== Source data ==
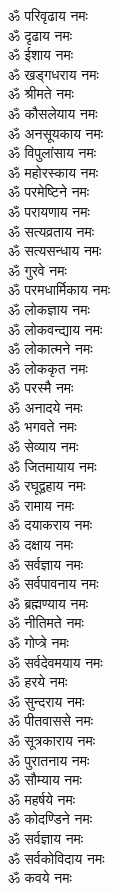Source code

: \begin{multicols}{2}
\begin{flushleft}
ॐ परिवृढाय नमः\\
ॐ दृढाय नमः\\
ॐ ईशाय नमः\\
ॐ खड्गधराय नमः\\
ॐ श्रीमते नमः\\
ॐ कौसलेयाय नमः\\
ॐ अनसूयकाय नमः\\
ॐ विपुलांसाय नमः\\
ॐ महोरस्काय नमः\\
ॐ परमेष्टिने नमः\hfill{}\\
ॐ परायणाय नमः\\
ॐ सत्यव्रताय नमः\\
ॐ सत्यसन्धाय नमः\\
ॐ गुरवे नमः\\
ॐ परमधार्मिकाय नमः\\
ॐ लोकज्ञाय नमः\\
ॐ लोकवन्द्याय नमः\\
ॐ लोकात्मने नमः\\
ॐ लोककृत नमः\\
ॐ परस्मै नमः\hfill{}\\
ॐ अनादये नमः\\
ॐ भगवते नमः\\
ॐ सेव्याय नमः\\
ॐ जितमायाय नमः\\
ॐ रघूद्वहाय नमः\\
ॐ रामाय नमः\\
ॐ दयाकराय नमः\\
ॐ दक्षाय नमः\\
ॐ सर्वज्ञाय नमः\\
ॐ सर्वपावनाय नमः\hfill{}\\
ॐ ब्रह्मण्याय नमः\\
ॐ नीतिमते नमः\\
ॐ गोप्त्रे नमः\\
ॐ सर्वदेवमयाय नमः\\
ॐ हरये नमः\\
ॐ सुन्दराय नमः\\
ॐ पीतवाससे नमः\\
ॐ सूत्रकाराय नमः\\
ॐ पुरातनाय नमः\\
ॐ सौम्याय नमः\hfill{}\\
ॐ महर्षये नमः\\
ॐ कोदण्डिने नमः\\
ॐ सर्वज्ञाय नमः\\
ॐ सर्वकोविदाय नमः\\
ॐ कवये नमः\\

\end{flushleft}
\end{multicols}
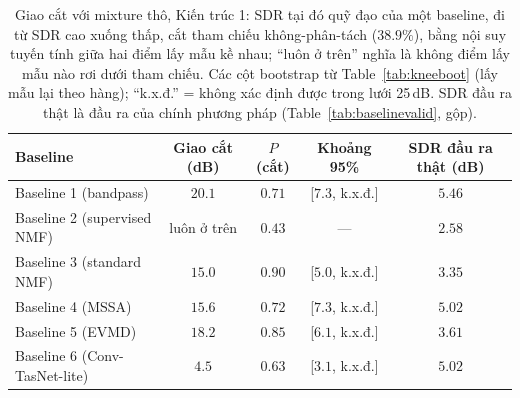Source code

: \documentclass[11pt]{article}
\begin{document}
\begin{table}[H]
\centering
\caption{Giao cắt với mixture thô, Kiến trúc 1: SDR tại đó quỹ đạo của một baseline, đi từ SDR cao xuống thấp, cắt tham chiếu không-phân-tách ($38.9\%$), bằng nội suy tuyến tính giữa hai điểm lấy mẫu kề nhau; ``luôn ở trên'' nghĩa là không điểm lấy mẫu nào rơi dưới tham chiếu. Các cột bootstrap từ Table~\ref{tab:kneeboot} (lấy mẫu lại theo hàng); ``k.x.đ.'' = không xác định được trong lưới 25\,dB. SDR đầu ra thật là đầu ra của chính phương pháp (Table~\ref{tab:baselinevalid}, gộp).}
\label{tab:knee}
\begin{tabular}{@{}lcccc@{}}
\toprule
Baseline & Giao cắt (dB) & $P$(cắt) & Khoảng 95\% & SDR đầu ra thật (dB) \\
\midrule
Baseline 1 (bandpass)         & $20.1$ & $0.71$ & [$7.3$, k.x.đ.] & $5.46$ \\
Baseline 2 (supervised NMF)   & luôn ở trên & $0.43$ & --- & $2.58$ \\
Baseline 3 (standard NMF)     & $15.0$ & $0.90$ & [$5.0$, k.x.đ.] & $3.35$ \\
Baseline 4 (MSSA)             & $15.6$ & $0.72$ & [$7.3$, k.x.đ.] & $5.02$ \\
Baseline 5 (EVMD)             & $18.2$ & $0.85$ & [$6.1$, k.x.đ.] & $3.61$ \\
Baseline 6 (Conv-TasNet-lite) & $4.5$  & $0.63$ & [$3.1$, k.x.đ.] & $5.02$ \\
\bottomrule
\end{tabular}
\end{table}
\end{document}
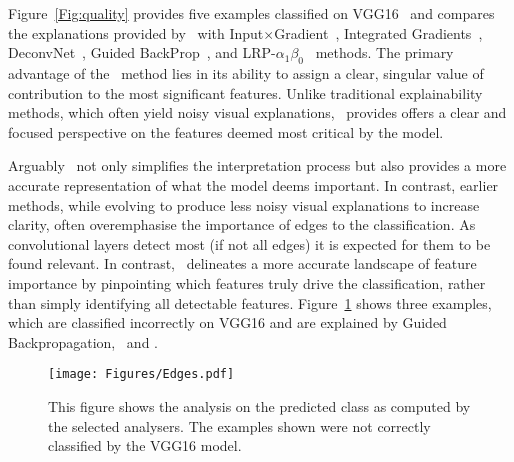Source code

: Figure~\ref{Fig:quality} provides five examples classified on VGG16~\cite{SimonyanZ14a} and compares the explanations provided by \CTC\ with  Input$\times$Gradient~\cite{SimonyanVZ13}, Integrated Gradients~\cite{SundararajanTY17}, DeconvNet~\cite{ZeilerKTF10}, Guided BackProp~\cite{SpringenbergDBR14}, and LRP-$\alpha_1\beta_0$~\cite{bach2015pixel} methods. The primary advantage of the \CTC\ method lies in its ability to assign a clear, singular value of contribution to the most significant features. Unlike traditional explainability methods, which often yield noisy visual explanations, \CTC\ provides offers a clear and focused perspective on the features deemed most critical by the model.


Arguably \CTC\ not only simplifies the interpretation process but also provides a more accurate representation of what the model deems important. In contrast, earlier methods, while evolving to produce less noisy visual explanations to increase clarity, often overemphasise the importance of edges to the classification. As convolutional layers detect most (if not all edges) it is expected for them to be found relevant. In contrast, \CTC\ delineates a more accurate landscape of feature importance by pinpointing which features truly drive the classification, rather than simply identifying all detectable features. Figure~\ref{Fig:edges} shows three examples, which are classified incorrectly on VGG16 and are explained by Guided Backpropagation, \LRP\ and \CTC.

\begin{figure}[ht!]
	\begin{center}
		\texttt{[image: Figures/Edges.pdf]}
	\end{center}
	\caption{This figure shows the analysis on the predicted class as computed by the selected analysers. The examples shown were not correctly classified by the VGG16 model.}
	\label{Fig:edges}
\end{figure}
===
Skip the images and restate each record above word for word.

*The completed task*
Source code

: \begin{multicols}{2}
\begin{flushleft}
ॐ परिवृढाय नमः\\
ॐ दृढाय नमः\\
ॐ ईशाय नमः\\
ॐ खड्गधराय नमः\\
ॐ श्रीमते नमः\\
ॐ कौसलेयाय नमः\\
ॐ अनसूयकाय नमः\\
ॐ विपुलांसाय नमः\\
ॐ महोरस्काय नमः\\
ॐ परमेष्टिने नमः\hfill{}\\
ॐ परायणाय नमः\\
ॐ सत्यव्रताय नमः\\
ॐ सत्यसन्धाय नमः\\
ॐ गुरवे नमः\\
ॐ परमधार्मिकाय नमः\\
ॐ लोकज्ञाय नमः\\
ॐ लोकवन्द्याय नमः\\
ॐ लोकात्मने नमः\\
ॐ लोककृत नमः\\
ॐ परस्मै नमः\hfill{}\\
ॐ अनादये नमः\\
ॐ भगवते नमः\\
ॐ सेव्याय नमः\\
ॐ जितमायाय नमः\\
ॐ रघूद्वहाय नमः\\
ॐ रामाय नमः\\
ॐ दयाकराय नमः\\
ॐ दक्षाय नमः\\
ॐ सर्वज्ञाय नमः\\
ॐ सर्वपावनाय नमः\hfill{}\\
ॐ ब्रह्मण्याय नमः\\
ॐ नीतिमते नमः\\
ॐ गोप्त्रे नमः\\
ॐ सर्वदेवमयाय नमः\\
ॐ हरये नमः\\
ॐ सुन्दराय नमः\\
ॐ पीतवाससे नमः\\
ॐ सूत्रकाराय नमः\\
ॐ पुरातनाय नमः\\
ॐ सौम्याय नमः\hfill{}\\
ॐ महर्षये नमः\\
ॐ कोदण्डिने नमः\\
ॐ सर्वज्ञाय नमः\\
ॐ सर्वकोविदाय नमः\\
ॐ कवये नमः\\

\end{flushleft}
\end{multicols}
Source code

: \documentclass[11pt]{article}
\begin{document}
\begin{table}[H]
\centering
\caption{Giao cắt với mixture thô, Kiến trúc 1: SDR tại đó quỹ đạo của một baseline, đi từ SDR cao xuống thấp, cắt tham chiếu không-phân-tách ($38.9\%$), bằng nội suy tuyến tính giữa hai điểm lấy mẫu kề nhau; ``luôn ở trên'' nghĩa là không điểm lấy mẫu nào rơi dưới tham chiếu. Các cột bootstrap từ Table~\ref{tab:kneeboot} (lấy mẫu lại theo hàng); ``k.x.đ.'' = không xác định được trong lưới 25\,dB. SDR đầu ra thật là đầu ra của chính phương pháp (Table~\ref{tab:baselinevalid}, gộp).}
\label{tab:knee}
\begin{tabular}{@{}lcccc@{}}
\toprule
Baseline & Giao cắt (dB) & $P$(cắt) & Khoảng 95\% & SDR đầu ra thật (dB) \\
\midrule
Baseline 1 (bandpass)         & $20.1$ & $0.71$ & [$7.3$, k.x.đ.] & $5.46$ \\
Baseline 2 (supervised NMF)   & luôn ở trên & $0.43$ & --- & $2.58$ \\
Baseline 3 (standard NMF)     & $15.0$ & $0.90$ & [$5.0$, k.x.đ.] & $3.35$ \\
Baseline 4 (MSSA)             & $15.6$ & $0.72$ & [$7.3$, k.x.đ.] & $5.02$ \\
Baseline 5 (EVMD)             & $18.2$ & $0.85$ & [$6.1$, k.x.đ.] & $3.61$ \\
Baseline 6 (Conv-TasNet-lite) & $4.5$  & $0.63$ & [$3.1$, k.x.đ.] & $5.02$ \\
\bottomrule
\end{tabular}
\end{table}
\end{document}
Source code

: Figure~\ref{Fig:quality} provides five examples classified on VGG16~\cite{SimonyanZ14a} and compares the explanations provided by \CTC\ with  Input$\times$Gradient~\cite{SimonyanVZ13}, Integrated Gradients~\cite{SundararajanTY17}, DeconvNet~\cite{ZeilerKTF10}, Guided BackProp~\cite{SpringenbergDBR14}, and LRP-$\alpha_1\beta_0$~\cite{bach2015pixel} methods. The primary advantage of the \CTC\ method lies in its ability to assign a clear, singular value of contribution to the most significant features. Unlike traditional explainability methods, which often yield noisy visual explanations, \CTC\ provides offers a clear and focused perspective on the features deemed most critical by the model.


Arguably \CTC\ not only simplifies the interpretation process but also provides a more accurate representation of what the model deems important. In contrast, earlier methods, while evolving to produce less noisy visual explanations to increase clarity, often overemphasise the importance of edges to the classification. As convolutional layers detect most (if not all edges) it is expected for them to be found relevant. In contrast, \CTC\ delineates a more accurate landscape of feature importance by pinpointing which features truly drive the classification, rather than simply identifying all detectable features. Figure~\ref{Fig:edges} shows three examples, which are classified incorrectly on VGG16 and are explained by Guided Backpropagation, \LRP\ and \CTC.

\begin{figure}[ht!]
	\begin{center}
		\texttt{[image: Figures/Edges.pdf]}
	\end{center}
	\caption{This figure shows the analysis on the predicted class as computed by the selected analysers. The examples shown were not correctly classified by the VGG16 model.}
	\label{Fig:edges}
\end{figure}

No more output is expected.